Zodiacal light over the PMO Qinghai Radio Observatory near Delingha, Northwest Qinghai, central China, 19 November 1998. The observatory lies at 3200 m altitude in the desert. The morning light is visible as the pyramidical light cone at an angle over the observatory dome. Note the small meteor right of the dome (photograph © 1998 by M. Langbroek)


Zodiacal Light The dust released into our solar system by comets and asteroids undergoes a complex evolution. Initially distributed in the trails that cause meteor showers, the dust eventually disperses into the ecliptic plain (the ecliptic plain, is the plain in which the planets move around the sun). The smallest dustparticles are blown out of the solar system by the sunís radiation. The larger dustparticles gradually spiral inwards towards the sun, and together form a flattened disc in the ecliptic plain in the inner part of the solar system. This disc of dust is composed of dustparticles with sizes between 0.1 and 100 micrometer.

From a dark secluded location, this disc of dust is visible from earth at night. A very faint band of light stretches over the sky following the path of the ecliptic ("zodiak"). This is the Zodiacal Light. Just after the end of evening twilight or just before the start of morning twilight, the main light (morning light and evening light) is best visible as as faint pyramid of light spread out over a very large area of the sky. Near its base at the horizon it measures some 40 degrees, and it stretches for 60-80 degrees under good conditions, as a ghostly glow. The brightest parts are as bright as the brightest parts of the Milky Way, but the nearness to the horizon with its atmospheric extinction effects (and sometimes increasing light pollution) makes it much more harder to observe than the Milky Way. It is best seen from the tropics, where usually it is not too much of a difficulty to see it due to the favourable steep angle of the ecliptic with the horizon. From higher latitudes (above 40 degrees) it is more difficult, owing to a less steep angle of the ecliptic for most part of the year. From these latitudes, the best times of the year are March-April in the evening, and October-November in the morning. A very dark observing location with a dark horizon lacking light pollution, and a moonless night are absolutely necessary.

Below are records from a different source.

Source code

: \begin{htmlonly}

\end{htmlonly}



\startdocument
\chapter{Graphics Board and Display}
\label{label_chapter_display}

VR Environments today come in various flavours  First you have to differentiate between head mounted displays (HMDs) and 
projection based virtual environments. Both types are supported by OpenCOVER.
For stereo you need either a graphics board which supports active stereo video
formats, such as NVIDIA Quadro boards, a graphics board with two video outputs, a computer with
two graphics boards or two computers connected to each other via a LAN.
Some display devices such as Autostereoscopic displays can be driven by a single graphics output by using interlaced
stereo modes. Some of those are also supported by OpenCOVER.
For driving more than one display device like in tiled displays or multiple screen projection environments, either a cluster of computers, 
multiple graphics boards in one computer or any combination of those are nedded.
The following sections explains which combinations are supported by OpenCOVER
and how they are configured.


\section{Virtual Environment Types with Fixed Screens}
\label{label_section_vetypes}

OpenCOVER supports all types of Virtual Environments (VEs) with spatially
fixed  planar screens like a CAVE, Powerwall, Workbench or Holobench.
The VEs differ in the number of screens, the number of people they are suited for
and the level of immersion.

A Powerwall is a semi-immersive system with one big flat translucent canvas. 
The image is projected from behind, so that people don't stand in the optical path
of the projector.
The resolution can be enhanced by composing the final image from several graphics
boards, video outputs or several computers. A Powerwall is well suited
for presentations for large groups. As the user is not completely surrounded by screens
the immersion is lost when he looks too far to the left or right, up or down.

More difficult to see is the Gegenschein, or opposition light. Right opposite on the ecliptic to where the sun is located, a faint elliptical glow with a diameter of about 15 to 20 degrees is visible. It is best visible at local midnight when it reaches its highest point in the sky. In December, it is lost in the bright Milky Way, so the best time to search for it is in November (in the northern hemisphere at least; from the southern hemisphere, it is May). Around 15-20 November, it is located between the Pleiades and Hyades, these two clusters providing a nice celestial landmark to the phenomenon.

An even more difficult faint glow connects the tops of the morning and evening light to the Gegenschein: the light bridge. This is the most difficult to observe of all Zodiacal Light phenomenon.